It will be clear on consideration that the manor court as here described consisted of conflicting elements of very different origin and history. Founded partly on express grants of franchises, partly on the inherent right of a feudal lord to hold a court for his free tenants, partly on the obscure community traceable among the unfree inhabitants of the manor, it is incapable of strict legal definition. All these elements, moreover, contain in themselves reasons for the decay which gradually came over the system. The history of the decay of the manorial jurisdictions in England has not yet been written. On the one hand were the king’s courts, with new and improved processes of law; on the other hand the gradual disintegration which marks the history of the manor during the 14th and 15th centuries. The criminal jurisdiction was the first to disappear, and was closely followed by the civil jurisdiction over the free tenants; and in modern times all that is left is the jurisdiction over the customary tenants and their holdings, and that in an attenuated form.
A few words must be given to the legal theories of the 15th century on the manor court. It would seem to have become the law that to the existence of the manor two courts were necessary—a court customary for customary tenants, and a court baron for free tenants. In the court customary the lord’s steward is the judge; in the court baron the freeholders are the judges. If the freeholders in the manor diminish to less than two in number the court baron cannot be held, and the manor perishes. Nor can it be revived by the grant of new freehold tenures, because under the statute of Quia Emptores such new freeholders would hold not of the lord of the manor, but of his lord. The customary tenants and the court customary may survive, but the manor is only a reputed manor. Of the 13th century all this is untrue, but even at that date the existence of free tenants was in a measure essential to the existence of the manor court. If there were none the jurisdiction of the court over free tenants of course collapsed; but in addition to this the lord also lost his power of exercising the highest criminal franchises, even if he otherwise possessed them; he could, for instance, no longer hang a murderer on his own gallows. Perhaps it may be said that to the exercise of the feudal power and of the royal franchises the presence of free tenants was necessary. But it is clear that no such condition was necessary to the existence of the manor.

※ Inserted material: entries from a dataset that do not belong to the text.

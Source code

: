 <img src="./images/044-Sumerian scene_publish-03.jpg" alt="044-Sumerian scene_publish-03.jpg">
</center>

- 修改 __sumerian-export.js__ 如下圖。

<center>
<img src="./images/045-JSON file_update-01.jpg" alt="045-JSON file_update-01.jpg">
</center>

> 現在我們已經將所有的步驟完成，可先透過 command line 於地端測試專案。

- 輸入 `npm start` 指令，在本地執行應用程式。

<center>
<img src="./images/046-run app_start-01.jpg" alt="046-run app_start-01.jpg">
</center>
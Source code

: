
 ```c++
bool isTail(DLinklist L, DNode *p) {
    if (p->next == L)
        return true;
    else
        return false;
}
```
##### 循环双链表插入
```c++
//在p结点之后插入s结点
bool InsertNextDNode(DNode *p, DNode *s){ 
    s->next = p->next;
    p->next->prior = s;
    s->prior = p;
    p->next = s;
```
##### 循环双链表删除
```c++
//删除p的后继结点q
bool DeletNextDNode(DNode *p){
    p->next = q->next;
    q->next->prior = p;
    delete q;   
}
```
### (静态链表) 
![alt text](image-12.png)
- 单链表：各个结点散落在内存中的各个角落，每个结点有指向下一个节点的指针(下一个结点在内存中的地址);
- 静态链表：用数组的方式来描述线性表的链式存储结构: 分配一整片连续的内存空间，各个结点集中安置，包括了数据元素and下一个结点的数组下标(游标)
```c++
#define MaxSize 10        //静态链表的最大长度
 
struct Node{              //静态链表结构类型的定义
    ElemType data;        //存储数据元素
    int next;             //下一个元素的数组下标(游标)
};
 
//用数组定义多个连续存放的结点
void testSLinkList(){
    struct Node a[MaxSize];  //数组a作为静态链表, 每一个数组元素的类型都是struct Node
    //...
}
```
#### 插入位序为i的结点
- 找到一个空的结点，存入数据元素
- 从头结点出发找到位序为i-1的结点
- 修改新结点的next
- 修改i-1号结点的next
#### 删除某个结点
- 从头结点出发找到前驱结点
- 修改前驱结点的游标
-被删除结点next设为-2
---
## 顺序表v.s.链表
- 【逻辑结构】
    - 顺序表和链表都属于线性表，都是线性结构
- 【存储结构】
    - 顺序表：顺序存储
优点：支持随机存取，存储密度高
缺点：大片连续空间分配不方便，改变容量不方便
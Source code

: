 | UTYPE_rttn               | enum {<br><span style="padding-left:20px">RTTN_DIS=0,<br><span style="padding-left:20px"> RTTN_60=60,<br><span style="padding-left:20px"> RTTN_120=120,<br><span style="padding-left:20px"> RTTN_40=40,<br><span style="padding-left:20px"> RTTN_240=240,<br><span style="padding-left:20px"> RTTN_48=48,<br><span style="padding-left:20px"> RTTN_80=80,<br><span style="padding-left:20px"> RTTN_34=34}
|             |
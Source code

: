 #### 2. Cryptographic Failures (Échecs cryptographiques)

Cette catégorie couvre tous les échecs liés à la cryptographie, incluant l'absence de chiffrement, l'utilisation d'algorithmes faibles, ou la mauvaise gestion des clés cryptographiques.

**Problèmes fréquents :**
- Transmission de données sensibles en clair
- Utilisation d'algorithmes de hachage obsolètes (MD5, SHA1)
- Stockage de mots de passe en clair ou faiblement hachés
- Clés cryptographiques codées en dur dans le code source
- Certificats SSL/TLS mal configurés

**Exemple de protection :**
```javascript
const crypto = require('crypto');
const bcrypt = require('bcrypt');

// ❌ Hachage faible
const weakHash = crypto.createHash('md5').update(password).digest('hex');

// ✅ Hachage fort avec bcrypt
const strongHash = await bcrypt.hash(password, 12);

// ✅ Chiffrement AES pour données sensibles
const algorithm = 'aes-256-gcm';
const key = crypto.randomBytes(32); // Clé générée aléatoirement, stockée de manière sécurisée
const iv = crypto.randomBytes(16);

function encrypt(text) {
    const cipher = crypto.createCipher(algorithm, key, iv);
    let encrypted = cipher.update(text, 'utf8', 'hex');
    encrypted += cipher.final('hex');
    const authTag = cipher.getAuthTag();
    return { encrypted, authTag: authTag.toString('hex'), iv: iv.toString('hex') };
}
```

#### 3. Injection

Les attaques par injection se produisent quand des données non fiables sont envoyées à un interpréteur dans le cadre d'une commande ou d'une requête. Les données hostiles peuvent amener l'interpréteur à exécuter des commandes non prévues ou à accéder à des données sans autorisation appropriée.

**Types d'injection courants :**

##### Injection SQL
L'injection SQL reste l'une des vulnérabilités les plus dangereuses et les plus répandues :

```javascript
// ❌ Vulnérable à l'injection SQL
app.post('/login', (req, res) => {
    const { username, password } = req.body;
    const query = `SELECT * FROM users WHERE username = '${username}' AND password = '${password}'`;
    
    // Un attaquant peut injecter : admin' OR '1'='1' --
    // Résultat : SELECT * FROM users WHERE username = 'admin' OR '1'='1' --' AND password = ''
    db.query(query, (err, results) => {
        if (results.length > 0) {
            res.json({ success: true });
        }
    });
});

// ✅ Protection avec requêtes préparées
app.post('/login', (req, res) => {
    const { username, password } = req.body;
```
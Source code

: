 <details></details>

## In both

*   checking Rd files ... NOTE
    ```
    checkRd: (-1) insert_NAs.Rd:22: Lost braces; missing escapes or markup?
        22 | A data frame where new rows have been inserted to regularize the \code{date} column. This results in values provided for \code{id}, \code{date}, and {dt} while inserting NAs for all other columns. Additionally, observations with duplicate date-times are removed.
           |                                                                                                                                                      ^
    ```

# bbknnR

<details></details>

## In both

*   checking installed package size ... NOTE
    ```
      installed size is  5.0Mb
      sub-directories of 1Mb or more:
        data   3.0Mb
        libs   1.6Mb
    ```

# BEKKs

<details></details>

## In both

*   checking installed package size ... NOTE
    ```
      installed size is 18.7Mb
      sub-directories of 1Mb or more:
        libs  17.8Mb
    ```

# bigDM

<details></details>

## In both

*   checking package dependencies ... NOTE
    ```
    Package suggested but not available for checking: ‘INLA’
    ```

Apart from the change in the court of the manor, the most important thread in its history is the process which converted the villein into the copyholder. Here again the subject is imperfectly explored, and part of it is still subject to controversy. In the strict view of contemporary lawyers the holding of the villein tenant of the 13th century was at the will of the lord, and the king’s courts of law would not protect him in his possession. If, however, the villein were a tenant on the king’s ancient demesne his condition was improved. The writs of monstraverunt and the little writ of right close protected him from the improper exaction of services and from ejection by the lord. But in ordinary manors there was no such immunity. That ejection was common cannot be believed, but it was legally possible; and it was not until the well-known decision of Danby, C. J., and Bryan, C. J., in 7 Edw. IV., that the courts of law would entertain an action of trespass brought against his lord by a customary tenant. From that date the courts, both of law and equity, begin to intervene; and the records of the Courts of Star Chamber and Requests show that in the Tudor period equitable suits brought by tenants against their lords are not infrequent. Side by side with the alteration in the legal condition of the manor there went on an economic change. The labour rents and other services slowly disappeared, and were replaced by money payments. The field divisions gave way before inclosures, effected sometimes by the lords and sometimes by the tenants. Change in legal and agricultural practice went on side by side, and finally the manor ceased to be an important social form, and became only a peculiar form of land tenure and the abode of antiquarian curiosities.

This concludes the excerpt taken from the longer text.